Quote Originally Posted by Phaedrus View Post
You certainly are consistent in your dogged refusal to recognise the importance of keeping on the right side of market trends, Snoopy. "Selling into market strength" is just as foolish as the "buying into market weakness"
It all depends on the liquidity Phaedrus. Selling out at any price would be foolish if there were no buyers. This is the dilemma of thinly traded small cap shares. In theory buying small cap shares will allow you to outperform the index. In practice if you try to sell those shares at the 'market' price generally you can't. That's because your potential share sale will distort whatever market was there before. I well recall your 2005 sell off of SCT, even though I was out of the country at the time. IIRC you had trouble exiting, and gave back many of those theoretical profits to the market yourself! Far from just reacting to the market as usual, I think you were the one that started the very downtrend that you have just illustrated.

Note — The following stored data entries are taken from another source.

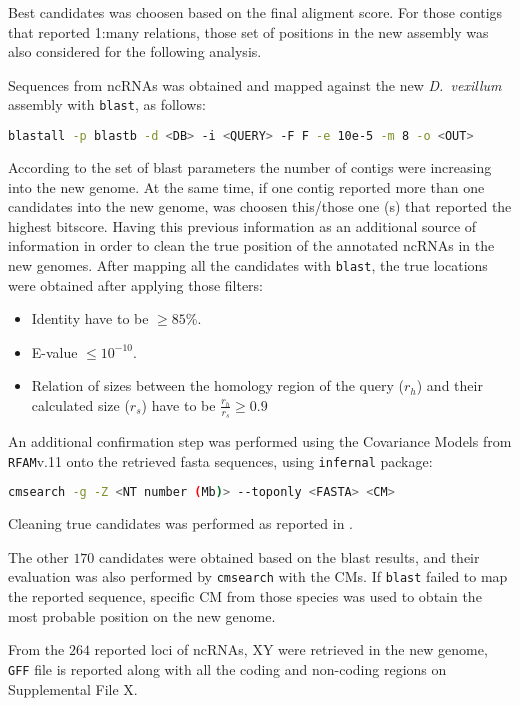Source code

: \documentclass[11pt]{article}
\begin{document}
Best candidates was choosen based on the final aligment score. For those
contigs that reported 1:many relations, those set of positions in the new
assembly was also considered for the following analysis.

Sequences from ncRNAs was obtained and mapped against the new \textit{D.\
vexillum} assembly with \texttt{blast}, as follows:

\begin{lstlisting}[language=bash, breaklines=true]
blastall -p blastb -d <DB> -i <QUERY> -F F -e 10e-5 -m 8 -o <OUT>
\end{lstlisting}

According to the set of blast parameters the number of contigs were increasing
into the new genome. At the same time, if one contig reported more than one
candidates into the new genome, was choosen this/those one (s) that reported the 
highest bitscore. Having this previous information as an additional source of 
information in order to clean the true position of the annotated ncRNAs in the
new genomes. After mapping all the candidates with \texttt{blast}, the true locations
were obtained after applying those filters:
\begin{itemize}
 \item Identity have to be $\geq 85$\%.
 \item E-value $\leq 10^{-10}$.
 \item Relation of sizes between the homology region of the query
  ($r_h$) and their calculated size ($r_s$) have to be $\frac{r_h}{r_s} \geq 0.9$
\end{itemize}

An additional confirmation step was performed using the Covariance Models from
\texttt{RFAM}v.11 onto the retrieved fasta sequences, using \texttt{infernal} package:
\begin{lstlisting}[language=bash, breaklines=true]
cmsearch -g -Z <NT number (Mb)> --toponly <FASTA> <CM>
\end{lstlisting}

Cleaning true candidates was performed as reported in \cite{}.

The other $170$ candidates were obtained based on the blast results, and 
their evaluation was also performed  by \texttt{cmsearch} with the CMs. If 
\texttt{blast} failed to map the reported sequence, specific CM from those 
species was used to obtain the most probable position on the new genome.

From the $264$ reported loci of ncRNAs, XY were retrieved in the
new genome, \texttt{GFF} file is reported along with all the coding and non-coding
regions on Supplemental File X.
\end{document}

My solution to this dilemma is to treat my small caps as 'value investments' which can be traded against market sentiment. When everyone else wants to selll I will be in there buying, like I did in 2009 down as low as 70c. When everyone thinks SCT is a sure thing then I will sell, creating the market those buyers desperately want. Long term I am not worried as I think SCT will be worth $1.80 within the next couple of years. But I can't be 100% sure of that, which is why I took the prudent option of selling down at about your $1.42 resistance level. It might take some more good news to push SCT beyond $1.40, and that may be 4 months away.